American Airlines 2253
Does what we expect to happen influence our awareness?
Why is constant monitoring essential?
2253 was a Chicago to Jackson Hole, Wyoming (JAC), flight with experienced pilots flying in challenging but typical winter conditions. (The Captain had extensive experience flying into JAC.) JAC is located at an altitude of 6,400 feet and the active runway was 6,300 feet long.
Weather conditions were better than forecast with light snow and winds though the aircraft would be close to maximum landing weight. The flight crew conducted a very thorough en-route briefing evaluating runway conditions, weather and aircraft capabilities.
Runway conditions deteriorated during the final third of the length so the plan was to touchdown in the first 1,000 feet and come to a stop quickly. The aircraft slows and stops using a combination of main gear hydraulic brakes, engine thrust reversers and “speed brakes” or “spoilers.” These speed brakes cancel wing lift and allow the weight of the aircraft to settle on the main gear so the hydraulic brakes will be fully effective.
Engine thrust reversers are manually deployed by the flying pilot after touchdown and the speed brakes can be “armed” for automatic deployment or manually activated at any time. In addition, the aircraft has a system that automatically confirms that it is on the ground so that deployment is appropriate.
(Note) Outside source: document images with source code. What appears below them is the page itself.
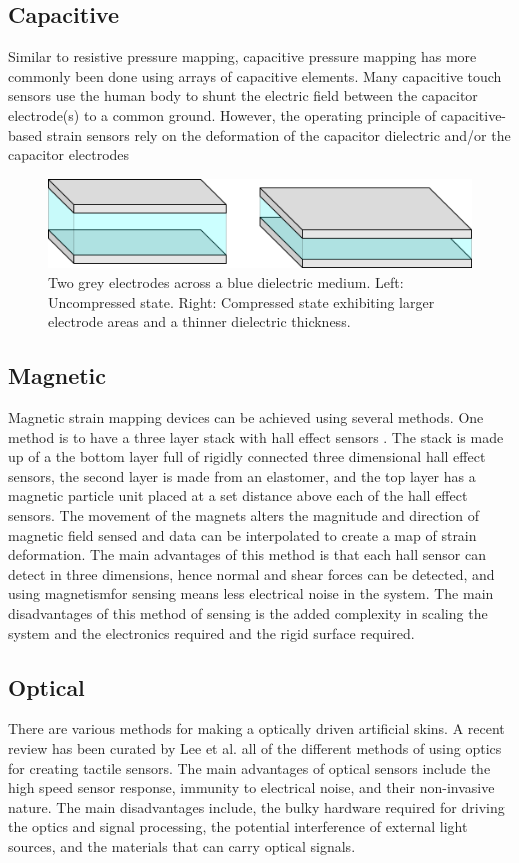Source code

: \subsection{Capacitive}
Similar to resistive pressure mapping, capacitive pressure mapping has more commonly been done using arrays of capacitive elements. Many capacitive touch sensors use the human body to shunt the electric field between the capacitor electrode(s) to a common ground. However, the operating principle of capacitive-based strain sensors rely on the deformation of the capacitor dielectric and/or the capacitor electrodes \cite{Sapra2023,Zhu2021,Liang2015}
\begin{figure}[H]
	\centering
	\includegraphics[width=0.6\linewidth]{Figures/cap_deformed_states_x2_crop.png}
	\caption{Two grey electrodes across a blue dielectric medium. Left: Uncompressed state. Right: Compressed state exhibiting larger electrode areas and a thinner dielectric thickness.}
	\label{fig:cap_deformed_cube}
\end{figure}


\subsection{Magnetic}
Magnetic strain mapping devices can be achieved using several methods. One method is to have a three layer stack with hall effect sensors \cite{Yan2021}. The stack is made up of a the bottom layer full of rigidly connected three dimensional hall effect sensors, the second layer is made from an elastomer, and the top layer has a magnetic particle unit placed at a set distance above each of the hall effect sensors. The movement of the magnets alters the magnitude and direction of magnetic field sensed and data can be interpolated to create a map of strain deformation. The main advantages of this method is that each hall sensor can detect in three dimensions, hence normal and shear forces can be detected, and using magnetismfor sensing means less electrical noise in the system. The main disadvantages of this method of sensing is the added complexity in scaling the system and the electronics required and the rigid surface required.  

\subsection{Optical}
There are various methods for making a optically driven artificial skins. A recent review has been curated by Lee et al. \cite{Lee2023} all of the different methods of using optics for creating tactile sensors. The main advantages of optical sensors include the high speed sensor response, immunity to electrical noise, and their non-invasive nature. The main disadvantages include, the bulky hardware required for driving the optics and signal processing, the potential interference of external light sources, and the materials that can carry optical signals.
The aircraft was configured for landing, the first officer was the flying pilot and the captain was tasked with monitoring pertinent systems. He would confirm and call out successful deployment of reversers and speed brakes, a common procedure.
“Two in Reverse”
The aircraft touched down exactly as planned and the Captain called out “deployed” and “two in reverse” suggesting that the speed brakes and thrust reversers were operating. In the split second after touchdown the “on the ground” sensing system cycled from ground to air to ground again at the exact moment that the flying pilot was manually deploying the thrust reversers. They froze in mid-deploy position. In addition, because of an undetected fault in the speed brake system, they also failed to activate. The aircraft was barreling down the runway, unable to stop and heading for a sketchy runway surface.
Two things were wrong but the pilots noticed and focused only on one–the thrust reversers. The National transportation Safety Board (NTSB) referred to this as “tunnelled attention” since the pilot responsible for monitoring the “big picture” allowed his focus to be drawn to one area. The problem with the speed brakes could have been instantly resolved by manually moving the lever to the deployed position. Activating speed brakes even with late deployment of the thrust reversers would have stopped 2253 on the runway.
The NTSB discussed the inability for either pilot to pull back to focus on the “big picture” even though both commented that they were not slowing down. One of the aspects touched upon is our tendency to expect automated and highly reliable systems to always function correctly. (The Captain saw the speed brake handle start to move and assumed the rest.) Our analogous examples could include SCBA, fire pumps or patient monitoring systems.)
Luckily, 2253 rolled to a stop in heavy snow about 500 feet past the end of the runway. Their ski trip started early. We can profit by training ourselves to keep the big picture and by not falling into the trap of expecting systems to always function flawlessly.